A verdade é que, feito este diagnóstico e assumido que temos tido um modelo de desenvolvimento errado, porque os resultados estão à vista, não se compreende que sejamos agora confrontados com um Programa Nacional da Política de Ordenamento do Território que no seu objectivo mais longínquo dá-nos a «litoralização» ainda mais acentuada do País, a concentração em quatro grandes áreas ou eixos metropolitanos: Lisboa, o Noroeste (para não se dizer Porto), o arco entre Coimbra, Aveiro e Leiria, a que, talvez por iniciativa do Sr. Deputado José Junqueiro, juntaram Viseu, e o Algarve. E o resto do País? O que é que se faz ao resto do País? É o deserto? É para a biodiversidade? Para os passarinhos? Para os cogumelos? Isto é que temos de perguntarnos, porque não basta colocar no papel que vamos ter coesão territorial, que vamos ter combate às assimetrias e que vamos conseguir esta gestão com equidade do todo nacional.

Este quadro que temos na mesa não garante isto, e é assumido. Aliás, não é por acaso que os mapas que mostravam que iríamos ter uma concentração demográfica no litoral, uma concentração de produção do produto interno bruto no litoral, não acompanham esta versão final. Mas são uma realidade!

As perspectivas que se nos apontam vão no sentido de concentrarmos em Lisboa e no Porto 75% do produto interno bruto. Sr. Ministro, isto é uma barbaridade! Diga-me outro país da Europa, moderno, desenvolvido, que não aponte exactamente no sentido inverso, que não procure efectivamente a coesão territorial com medidas e incentivos concretos que não conseguimos encontrar nas políticas sectoriais e territoriais que estamos a discutir neste momento.

O que questionamos, Sr. Ministro, é qual a correspondência entre os programas sectoriais que se vão desenvolvendo no terreno, que vão definindo um determinado tipo de ordenamento do território, e, depois, as boas intenções, que podemos plasmar num bom documento. E até podemos dizer que pode ser um bom documento para o País, mas a realidade já está de tal forma «desconformada» com o mesmo que restar-nosá, então, retomar a revisão do PNPOT e fazer um outro PNPOT qualquer que corresponda à anarquia que tem sido imposta no nosso território, com projectos que podem dizer-se de interesse nacional mas, muitos deles, o que têm sido é chorudos negócios para alguns à custa da delapidação de recursos estratégicos para o País.

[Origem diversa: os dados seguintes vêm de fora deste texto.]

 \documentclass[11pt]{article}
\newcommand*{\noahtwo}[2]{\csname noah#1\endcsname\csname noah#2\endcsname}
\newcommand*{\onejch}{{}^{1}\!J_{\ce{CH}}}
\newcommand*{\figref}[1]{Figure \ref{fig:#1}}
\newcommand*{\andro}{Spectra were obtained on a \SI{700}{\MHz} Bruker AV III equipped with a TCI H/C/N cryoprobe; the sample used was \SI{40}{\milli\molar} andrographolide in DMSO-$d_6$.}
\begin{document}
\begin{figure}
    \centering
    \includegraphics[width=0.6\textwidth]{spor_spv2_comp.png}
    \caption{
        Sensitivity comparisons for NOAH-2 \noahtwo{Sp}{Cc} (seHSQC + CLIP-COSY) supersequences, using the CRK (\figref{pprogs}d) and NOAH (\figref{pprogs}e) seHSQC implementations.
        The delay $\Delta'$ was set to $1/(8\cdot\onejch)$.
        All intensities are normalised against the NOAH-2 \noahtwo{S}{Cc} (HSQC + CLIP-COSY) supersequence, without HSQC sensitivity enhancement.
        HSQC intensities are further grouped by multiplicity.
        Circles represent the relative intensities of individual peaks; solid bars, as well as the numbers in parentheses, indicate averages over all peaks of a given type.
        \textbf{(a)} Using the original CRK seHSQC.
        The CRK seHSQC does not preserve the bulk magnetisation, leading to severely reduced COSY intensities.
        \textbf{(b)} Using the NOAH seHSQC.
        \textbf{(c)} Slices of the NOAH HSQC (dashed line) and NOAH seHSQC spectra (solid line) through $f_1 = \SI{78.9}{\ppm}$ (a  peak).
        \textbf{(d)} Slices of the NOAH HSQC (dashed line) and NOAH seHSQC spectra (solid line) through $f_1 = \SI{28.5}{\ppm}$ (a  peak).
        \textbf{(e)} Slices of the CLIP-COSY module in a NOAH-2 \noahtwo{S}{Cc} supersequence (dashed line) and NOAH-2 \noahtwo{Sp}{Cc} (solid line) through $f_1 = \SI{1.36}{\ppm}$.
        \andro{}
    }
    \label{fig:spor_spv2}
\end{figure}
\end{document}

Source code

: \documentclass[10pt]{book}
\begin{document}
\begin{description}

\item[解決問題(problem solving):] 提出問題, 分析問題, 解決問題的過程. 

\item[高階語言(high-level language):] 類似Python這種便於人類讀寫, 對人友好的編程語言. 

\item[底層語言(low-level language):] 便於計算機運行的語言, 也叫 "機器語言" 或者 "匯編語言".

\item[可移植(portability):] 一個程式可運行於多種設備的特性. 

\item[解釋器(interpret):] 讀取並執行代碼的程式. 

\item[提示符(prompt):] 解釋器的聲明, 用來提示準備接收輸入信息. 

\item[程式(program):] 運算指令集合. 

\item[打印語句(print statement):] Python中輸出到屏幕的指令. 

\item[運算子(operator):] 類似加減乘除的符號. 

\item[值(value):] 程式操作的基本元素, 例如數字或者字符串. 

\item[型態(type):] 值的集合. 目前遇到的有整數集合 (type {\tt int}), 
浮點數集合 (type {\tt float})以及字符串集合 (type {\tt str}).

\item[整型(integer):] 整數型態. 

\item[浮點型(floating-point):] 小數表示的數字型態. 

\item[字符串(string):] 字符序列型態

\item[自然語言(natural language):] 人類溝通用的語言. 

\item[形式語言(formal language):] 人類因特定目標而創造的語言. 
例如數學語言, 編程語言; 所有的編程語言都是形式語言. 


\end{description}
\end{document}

E este é que é o problema que temos de acertar na discussão na especialidade e vermos até onde vai a bondade. Não basta o Sr. Ministro do Ambiente dizer-nos que tem intenções de fazer, é preciso que os Srs. Ministros da Economia e da Inovação, da Agricultura, do Desenvolvimento Rural e das Pescas, das Obras Públicas, Transportes e Comunicações, nos planos sectoriais que estão a andar no terreno, efectivamente se conformem àquilo que vier a ser este projecto. E isto não vai acontecer com decisões precipitadas de construção de novos aeroportos. E não temos nada contra os TGV, temos, sim, contra a aplicação de todos os recursos em TGV, deixando para trás os recursos que são necessários para o resto do País. É disto que discordamos!